La Iglesia católica cometió en Irlanda abusos físicos y sexuales sobre miles de niños desfavorecidos. Veinticinco mil fueron las víctimas. El País de Madrid daba a conocer estos crímenes el 24 de mayo de 2009, una vez que se hizo público el informe de investigación de las acusaciones contra 400 religiosos y religiosas y 100 seglares tras cerca de diez años de trabajo. Las medidas adoptadas por el Papa para castigar a los culpables y prevenir la repetición de estos males han sido ampliamente informadas en estos días. ¿Serán tales medidas suficientes?

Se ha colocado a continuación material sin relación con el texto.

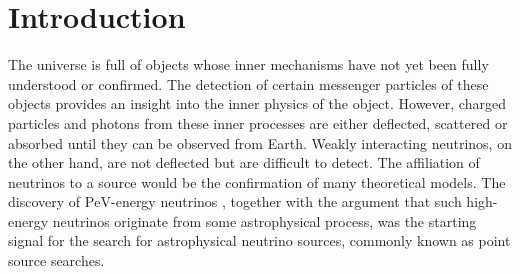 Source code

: \chapter{Introduction}
%
%
The universe is full of objects whose inner mechanisms have not yet been fully understood or confirmed.
The detection of certain messenger particles of these objects provides an insight into the inner physics of the object.
However, charged particles and photons from these inner processes are either deflected, scattered or absorbed until they can be observed from Earth.
Weakly interacting neutrinos, on the other hand, are not deflected but are difficult to detect.
The affiliation of neutrinos to a source would be the confirmation of many theoretical models.
The discovery of $\si{\peta\electronvolt}$-energy neutrinos \cite{pev_neutrino}, together with the argument that such high-energy neutrinos originate from some astrophysical process, was the starting signal for the search for astrophysical neutrino sources, commonly known as point source searches.

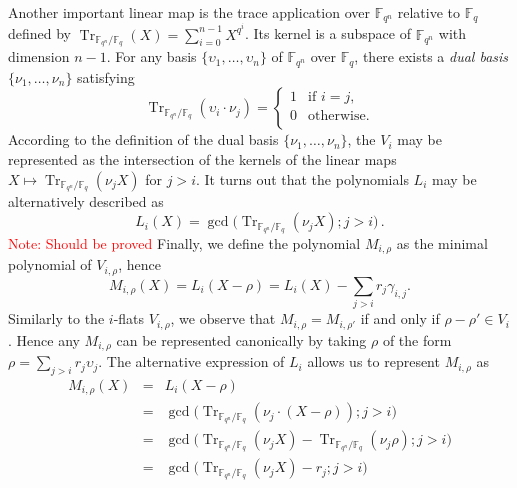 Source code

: \documentclass{article}
\newcommand{\ff}[1]{\mathbb{F}_{#1}}
\newcommand{\qq}{q}
\newcommand{\nn}{n}
\newcommand{\qn}{{\qq^\nn}}
\newcommand{\basef}{\ff{\qq}}
\newcommand{\extf}{\ff{\qn}}
\DeclareMathOperator{\Tr}{Tr}
\DeclareMathOperator{\Ker}{Ker}
\newcommand{\Notes}[1]{\textcolor{red}{Note: #1}}
\begin{document}
\medskip

Another important linear map is the trace application over $\extf$ relative to $\basef$ defined by $\Tr_{\extf/\basef}(X)=\sum_{i=0}^{n-1} X^{\qq^i}$. Its kernel is a subspace of $\extf$ with dimension $n-1$. For any basis $\{\upsilon_1,\ldots,\upsilon_\nn\}$ of $\extf$ over $\basef$, there exists a \emph{dual basis} $\{\nu_1,\ldots,\nu_\nn\}$ satisfying
$$
\Tr_{\extf/\basef}(\upsilon_i \cdot \nu_j)=
\left\{
\begin{array}{ll}
1 & \mbox{if } i=j, \\
0 &  \mbox{otherwise}. \\
\end{array}
\right.
$$
According to the definition of the dual  basis $\{\nu_1,\ldots,\nu_\nn\}$, the $V_i$ may be represented as 
the intersection of the kernels of the linear maps $X \mapsto \Tr_{\extf/\basef}(\nu_j X )$ for $j>i$. It turns out that the polynomials 
 $L_i$ may be alternatively described as
 \begin{equation}
 \label{L_i_alt_formula}
 L_i(X)=\gcd\bigl(\Tr_{\extf/\basef}(\nu_j X );j>i\bigr) \,.
 \end{equation}
 \Notes{Should be proved}
Finally, we define the polynomial $M_{i,\rho}$ as the minimal
polynomial of $V_{i,\rho}$, hence
\begin{equation}
  M_{i,\rho}(X) = L_i(X - \rho) = L_i(X) - \sum_{j>i}r_j\gamma_{i,j}.
\end{equation}
Similarly to the $i$-flats $V_{i,\rho}$, we observe that $M_{i,\rho}=M_{i,\rho'}$ if and only if $\rho-\rho'\in V_i$. Hence
any $M_{i,\rho}$ can be represented canonically by taking $\rho$ of
the form $\rho=\sum_{j>i}r_j\upsilon_j$. The alternative expression of $L_i$ allows us to represent $M_{i,\rho}$ as
\begin{equation}
\label{alternative_M_i_rho}
\begin{array}{lll}
M_{i,\rho}(X)&=& L_i(X-\rho) \\
&=&\gcd\bigl(\Tr_{\extf/\basef}(\nu_j \cdot  (X-\rho) );j>i\bigr)  \\
&=& \gcd\bigl(\Tr_{\extf/\basef}(\nu_j X) -\Tr_{\extf/\basef}(\nu_j \rho) ;j>i\bigr)  \\
&=&  \gcd\bigl(\Tr_{\extf/\basef}(\nu_j X) -r_j ;j>i\bigr)  \\
\end{array}
\end{equation}
\end{document}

En San Mateo, leemos: "Al que sea ocasión de pecado para uno de estos pequeños que creen en mí, más le valdría que le ataran al cuello una piedra de molino y lo arrojaran al fondo del mar" (18.6). El comentario autorizado de estas palabras en la Biblia católica de las Américas dice que la comunidad cristiana debe tener preocupación con los pequeños, es decir, con los creyentes débiles en la fe que fácilmente tropiezan o se desvían del camino. La conducta referida será motivo para que muchos católicos dejen de confiar en su Iglesia. Cuando ocurrían estos hechos en cualquier lugar del mundo, los obispos, en general, trataban de cubrirlos para evitar el escándalo de los creyentes. Rotaban a los culpables. Más pesaba en la balanza de su juicio administrativo el escándalo que desacreditaría a la Iglesia que no la persona de las pequeñas víctimas, que no el sufrimiento de los inocentes, que no las consecuencias psicológicas negativas para el resto de la vida de esos lirios del campo a los que el Padre celestial viste y los hijos del Padre desvisten y mancillan. La Iglesia era un poder y, por tanto, no practicaba la transparencia. Funesto error de siglos y siglos, que empezó a ser objeto del reclamo de la sociedad en las décadas de 1980 y 1990.

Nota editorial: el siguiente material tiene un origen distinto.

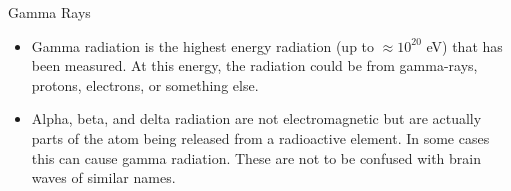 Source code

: {\Large Gamma Rays}
\begin{itemize}

\item Gamma radiation is the highest energy radiation (up to $\approx 10^{20}$ eV) that has been measured. At this energy, the radiation could be from gamma-rays, protons, electrons, or something else.

\item Alpha, beta, and delta radiation are not electromagnetic but are actually parts of the atom being released from a radioactive element. In some cases this can cause gamma radiation. These are not to be confused with brain waves of similar names.

\end{itemize}
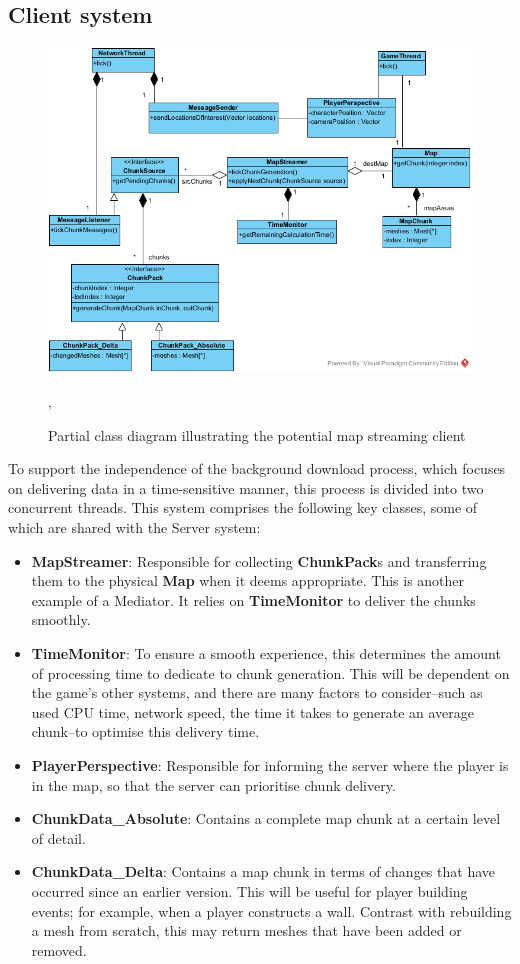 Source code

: \documentclass{scrartcl}
\begin{document}
\subsection{Client system}
\begin{figure}[H]
	\centering
	\includegraphics[width=0.7\linewidth]{Client_Side_Streamer.png}
	\caption{Partial class diagram illustrating the potential map streaming client},
	\label{fig:clientsystem}
\end{figure}

To support the independence of the background download process, which focuses on delivering data in a time-sensitive manner, this process is divided into two concurrent threads. This system comprises the following key classes, some of which are shared with the Server system:

\begin{itemize}
\item \textbf{MapStreamer}: Responsible for collecting \textbf{ChunkPack}s and transferring them to the physical \textbf{Map} when it deems appropriate. This is another example of a Mediator. It relies on \textbf{TimeMonitor} to deliver the chunks smoothly.
\item \textbf{TimeMonitor}: To ensure a smooth experience, this determines the amount of processing time to dedicate to chunk generation. This will be dependent on the game's other systems, and there are many factors to consider--such as used CPU time, network speed, the time it takes to generate an average chunk--to optimise this delivery time.
\item \textbf{PlayerPerspective}: Responsible for informing the server where the player is in the map, so that the server can prioritise chunk delivery.
\item \textbf{ChunkData\_Absolute}: Contains a complete map chunk at a certain level of detail.
\item \textbf{ChunkData\_Delta}: Contains a map chunk in terms of changes that have occurred since an earlier version. This will be useful for player building events; for example, when a player constructs a wall. Contrast with rebuilding a mesh from scratch, this may return meshes that have been added or removed.
\end{itemize}
\end{document}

La sociedad laica de hoy, al tomar en serio estos casos, está evangelizando a la Iglesia católica y mostrándole el camino. En primer lugar, nada de privilegios, de fueros especiales, de protecciones del Derecho Canónico. Son delitos que deben ser objeto de juicio, de castigo con la cárcel y de indemnización a la víctima. Son delitos con circunstancias agravantes, como son las de provenir de personas de elevados ideales cristianos y dedicadas por vocación a tareas humanitarias. En segundo lugar, el Estado debe intervenir en los internados y orfanatorios, que son los lugares que más se prestan a la perpetración de tales abusos. Intervenir con inspecciones periódicas, tener psicólogos propios dentro de esos institutos, clausurarlos si no cuentan con personal preparado porque, sobre todo en países en vía de desarrollo, no basta amar a Dios y tener una fe de carbonero para educar a la niñez y, más aún, a la niñez desvalida.

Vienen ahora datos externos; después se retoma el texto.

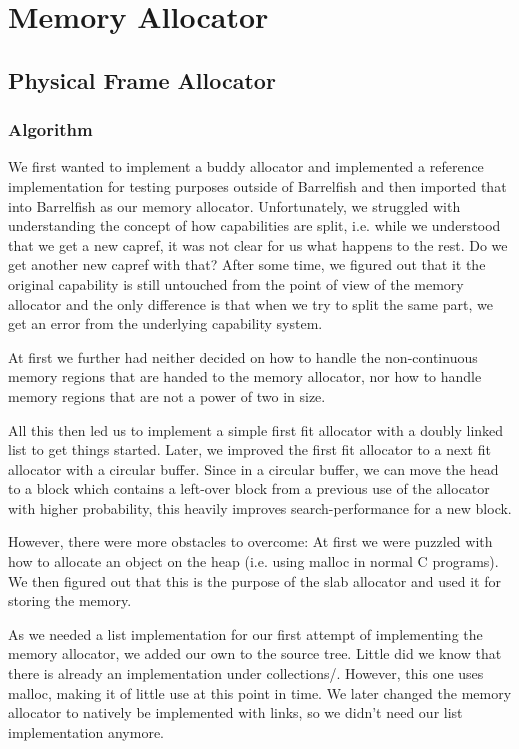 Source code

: \chapter{Memory Allocator}

\section{Physical Frame Allocator}

\subsection{Algorithm}

We first wanted to implement a buddy allocator and implemented a reference
implementation for testing purposes outside of Barrelfish and then imported that
into Barrelfish as our memory allocator. Unfortunately, we struggled with understanding
the concept of how capabilities are split, i.e. while we understood that we get a new capref, 
it was not clear for us what happens to the rest. Do we get another new capref
with that? After some time, we figured out that it the original capability is
still untouched from the point of view of the memory allocator and the only
difference is that when we try to split the same part, we get an error from the
underlying capability system.

At first we further had neither decided on how to handle the non-continuous memory regions that are
handed to the memory allocator, nor how to handle memory regions that are not a
power of two in size.

All this then led us to implement a simple first fit allocator with a doubly
linked list to get things started. Later, we improved the first fit allocator to a
next fit allocator with a circular buffer. Since in a circular buffer, we can
move the head to a block which contains a left-over block
from a previous use of the allocator with higher probability, this heavily improves search-performance for 
a new block.

However, there were more obstacles to overcome: At first we were puzzled with how to allocate an
object on the heap (i.e. using malloc in normal C programs). We then
figured out that this is the purpose of the slab allocator and used it for 
storing the memory.

As we needed a list implementation for our first attempt of implementing the
memory allocator, we added our own to the source tree. Little did we know that
there is already an implementation under collections/. However, this one 
uses malloc, making it of little use at this point in time.
We later changed the memory allocator to natively be implemented with links, so we
didn't need our list implementation anymore.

Lo ocurrido, que ha venido ocurriendo allí donde se ejercita el poder, el peligroso poder espiritual, y más cuando lo ejercen mujeres y hombres solteros propensos a curarse de la soledad con afectos desordenados o con actitudes sádicas o con angélicas conductas no aterrizadas en el mundo de carne, hueso y huevo, que es el mundo real, lo ocurrido debería llevar a la Iglesia católica a ser más transparente en el jabonoso asunto del celibato de religiosos, religiosas y sacerdotes. Ya ha hecho la experiencia desde el siglo XII, y la experiencia no ha sido edificante. Ya nadie se traga ruedas de molino.